# Data for the task:
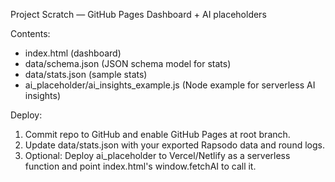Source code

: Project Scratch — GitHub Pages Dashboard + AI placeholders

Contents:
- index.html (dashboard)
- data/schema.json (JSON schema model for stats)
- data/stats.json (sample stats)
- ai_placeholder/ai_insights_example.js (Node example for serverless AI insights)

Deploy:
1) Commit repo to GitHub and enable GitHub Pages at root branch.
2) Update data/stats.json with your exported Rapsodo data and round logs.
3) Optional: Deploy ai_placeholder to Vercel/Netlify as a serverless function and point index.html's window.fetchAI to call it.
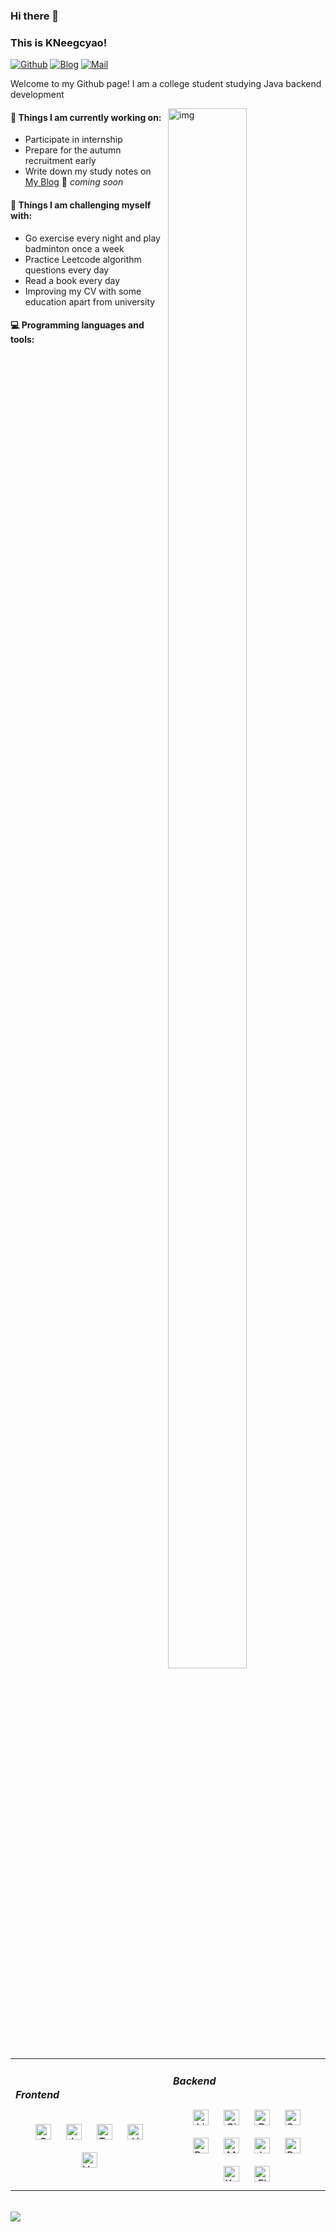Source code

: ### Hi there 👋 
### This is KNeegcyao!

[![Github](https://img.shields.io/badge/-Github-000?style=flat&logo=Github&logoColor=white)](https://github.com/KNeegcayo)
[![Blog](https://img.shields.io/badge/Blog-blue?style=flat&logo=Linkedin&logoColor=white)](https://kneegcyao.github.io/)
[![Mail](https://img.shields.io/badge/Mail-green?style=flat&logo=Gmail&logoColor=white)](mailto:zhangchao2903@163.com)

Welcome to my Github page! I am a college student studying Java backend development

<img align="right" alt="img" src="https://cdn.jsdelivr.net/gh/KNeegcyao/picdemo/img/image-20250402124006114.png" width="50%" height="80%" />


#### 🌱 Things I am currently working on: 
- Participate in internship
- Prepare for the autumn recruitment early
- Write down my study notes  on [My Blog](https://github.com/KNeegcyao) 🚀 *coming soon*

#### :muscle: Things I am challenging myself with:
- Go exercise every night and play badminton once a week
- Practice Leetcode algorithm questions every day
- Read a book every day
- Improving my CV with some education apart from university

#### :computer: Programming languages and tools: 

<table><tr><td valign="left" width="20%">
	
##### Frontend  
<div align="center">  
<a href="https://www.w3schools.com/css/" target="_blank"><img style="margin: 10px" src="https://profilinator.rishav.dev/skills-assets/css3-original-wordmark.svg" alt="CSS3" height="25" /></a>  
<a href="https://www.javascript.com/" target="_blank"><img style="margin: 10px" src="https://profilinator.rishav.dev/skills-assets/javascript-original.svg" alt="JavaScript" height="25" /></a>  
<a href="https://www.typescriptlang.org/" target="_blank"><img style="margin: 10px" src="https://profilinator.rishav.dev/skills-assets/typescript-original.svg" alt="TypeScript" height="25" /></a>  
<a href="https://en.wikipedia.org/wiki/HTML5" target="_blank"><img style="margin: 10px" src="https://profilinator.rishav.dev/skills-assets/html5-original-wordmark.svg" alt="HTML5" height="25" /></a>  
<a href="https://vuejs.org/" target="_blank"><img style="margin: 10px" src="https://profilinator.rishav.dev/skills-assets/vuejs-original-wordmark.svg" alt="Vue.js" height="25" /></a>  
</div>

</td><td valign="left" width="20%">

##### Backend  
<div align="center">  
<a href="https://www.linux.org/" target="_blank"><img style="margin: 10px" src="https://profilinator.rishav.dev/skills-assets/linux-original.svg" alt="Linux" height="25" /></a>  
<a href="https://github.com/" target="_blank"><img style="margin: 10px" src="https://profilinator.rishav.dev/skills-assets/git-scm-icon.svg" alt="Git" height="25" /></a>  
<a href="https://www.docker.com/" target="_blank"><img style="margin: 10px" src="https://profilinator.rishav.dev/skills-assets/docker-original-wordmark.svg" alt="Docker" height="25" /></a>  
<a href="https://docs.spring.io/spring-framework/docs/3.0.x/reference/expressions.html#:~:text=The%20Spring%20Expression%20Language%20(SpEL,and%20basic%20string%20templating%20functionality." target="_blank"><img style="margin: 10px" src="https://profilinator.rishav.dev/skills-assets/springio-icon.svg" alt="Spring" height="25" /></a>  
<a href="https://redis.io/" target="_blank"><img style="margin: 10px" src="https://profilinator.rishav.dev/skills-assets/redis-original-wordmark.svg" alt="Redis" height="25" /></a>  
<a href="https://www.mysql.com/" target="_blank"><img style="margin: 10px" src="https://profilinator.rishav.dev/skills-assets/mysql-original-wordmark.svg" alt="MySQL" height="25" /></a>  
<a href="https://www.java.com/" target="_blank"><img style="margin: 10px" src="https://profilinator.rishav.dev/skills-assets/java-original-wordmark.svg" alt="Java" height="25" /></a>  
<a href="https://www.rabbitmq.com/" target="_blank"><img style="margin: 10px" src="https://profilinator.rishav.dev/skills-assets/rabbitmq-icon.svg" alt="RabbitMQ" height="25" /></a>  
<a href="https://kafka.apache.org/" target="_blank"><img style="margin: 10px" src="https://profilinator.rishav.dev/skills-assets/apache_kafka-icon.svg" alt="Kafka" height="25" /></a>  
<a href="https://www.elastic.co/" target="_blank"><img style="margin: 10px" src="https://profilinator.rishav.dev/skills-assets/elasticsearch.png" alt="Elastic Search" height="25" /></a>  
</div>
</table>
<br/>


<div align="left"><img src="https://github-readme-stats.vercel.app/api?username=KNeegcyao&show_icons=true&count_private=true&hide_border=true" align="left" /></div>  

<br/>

# What you should do:
Only the pictures are to be left out; all other material is to be output exactly.

# Response to the exercise:
Source code

: Project Scratch — GitHub Pages Dashboard + AI placeholders

Contents:
- index.html (dashboard)
- data/schema.json (JSON schema model for stats)
- data/stats.json (sample stats)
- ai_placeholder/ai_insights_example.js (Node example for serverless AI insights)

Deploy:
1) Commit repo to GitHub and enable GitHub Pages at root branch.
2) Update data/stats.json with your exported Rapsodo data and round logs.
3) Optional: Deploy ai_placeholder to Vercel/Netlify as a serverless function and point index.html's window.fetchAI to call it.
Source code

: ### Hi there 👋 
### This is KNeegcyao!

[![Github](https://img.shields.io/badge/-Github-000?style=flat&logo=Github&logoColor=white)](https://github.com/KNeegcayo)
[![Blog](https://img.shields.io/badge/Blog-blue?style=flat&logo=Linkedin&logoColor=white)](https://kneegcyao.github.io/)
[![Mail](https://img.shields.io/badge/Mail-green?style=flat&logo=Gmail&logoColor=white)](mailto:zhangchao2903@163.com)

Welcome to my Github page! I am a college student studying Java backend development

<img align="right" alt="img" src="https://cdn.jsdelivr.net/gh/KNeegcyao/picdemo/img/image-20250402124006114.png" width="50%" height="80%" />


#### 🌱 Things I am currently working on: 
- Participate in internship
- Prepare for the autumn recruitment early
- Write down my study notes  on [My Blog](https://github.com/KNeegcyao) 🚀 *coming soon*

#### :muscle: Things I am challenging myself with:
- Go exercise every night and play badminton once a week
- Practice Leetcode algorithm questions every day
- Read a book every day
- Improving my CV with some education apart from university

#### :computer: Programming languages and tools: 

<table><tr><td valign="left" width="20%">
	
##### Frontend  
<div align="center">  
<a href="https://www.w3schools.com/css/" target="_blank"><img style="margin: 10px" src="https://profilinator.rishav.dev/skills-assets/css3-original-wordmark.svg" alt="CSS3" height="25" /></a>  
<a href="https://www.javascript.com/" target="_blank"><img style="margin: 10px" src="https://profilinator.rishav.dev/skills-assets/javascript-original.svg" alt="JavaScript" height="25" /></a>  
<a href="https://www.typescriptlang.org/" target="_blank"><img style="margin: 10px" src="https://profilinator.rishav.dev/skills-assets/typescript-original.svg" alt="TypeScript" height="25" /></a>  
<a href="https://en.wikipedia.org/wiki/HTML5" target="_blank"><img style="margin: 10px" src="https://profilinator.rishav.dev/skills-assets/html5-original-wordmark.svg" alt="HTML5" height="25" /></a>  
<a href="https://vuejs.org/" target="_blank"><img style="margin: 10px" src="https://profilinator.rishav.dev/skills-assets/vuejs-original-wordmark.svg" alt="Vue.js" height="25" /></a>  
</div>

</td><td valign="left" width="20%">

##### Backend  
<div align="center">  
<a href="https://www.linux.org/" target="_blank"><img style="margin: 10px" src="https://profilinator.rishav.dev/skills-assets/linux-original.svg" alt="Linux" height="25" /></a>  
<a href="https://github.com/" target="_blank"><img style="margin: 10px" src="https://profilinator.rishav.dev/skills-assets/git-scm-icon.svg" alt="Git" height="25" /></a>  
<a href="https://www.docker.com/" target="_blank"><img style="margin: 10px" src="https://profilinator.rishav.dev/skills-assets/docker-original-wordmark.svg" alt="Docker" height="25" /></a>  
<a href="https://docs.spring.io/spring-framework/docs/3.0.x/reference/expressions.html#:~:text=The%20Spring%20Expression%20Language%20(SpEL,and%20basic%20string%20templating%20functionality." target="_blank"><img style="margin: 10px" src="https://profilinator.rishav.dev/skills-assets/springio-icon.svg" alt="Spring" height="25" /></a>  
<a href="https://redis.io/" target="_blank"><img style="margin: 10px" src="https://profilinator.rishav.dev/skills-assets/redis-original-wordmark.svg" alt="Redis" height="25" /></a>  
<a href="https://www.mysql.com/" target="_blank"><img style="margin: 10px" src="https://profilinator.rishav.dev/skills-assets/mysql-original-wordmark.svg" alt="MySQL" height="25" /></a>  
<a href="https://www.java.com/" target="_blank"><img style="margin: 10px" src="https://profilinator.rishav.dev/skills-assets/java-original-wordmark.svg" alt="Java" height="25" /></a>  
<a href="https://www.rabbitmq.com/" target="_blank"><img style="margin: 10px" src="https://profilinator.rishav.dev/skills-assets/rabbitmq-icon.svg" alt="RabbitMQ" height="25" /></a>  
<a href="https://kafka.apache.org/" target="_blank"><img style="margin: 10px" src="https://profilinator.rishav.dev/skills-assets/apache_kafka-icon.svg" alt="Kafka" height="25" /></a>  
<a href="https://www.elastic.co/" target="_blank"><img style="margin: 10px" src="https://profilinator.rishav.dev/skills-assets/elasticsearch.png" alt="Elastic Search" height="25" /></a>  
</div>
</table>
<br/>


<div align="left"><img src="https://github-readme-stats.vercel.app/api?username=KNeegcyao&show_icons=true&count_private=true&hide_border=true" align="left" /></div>  

<br/>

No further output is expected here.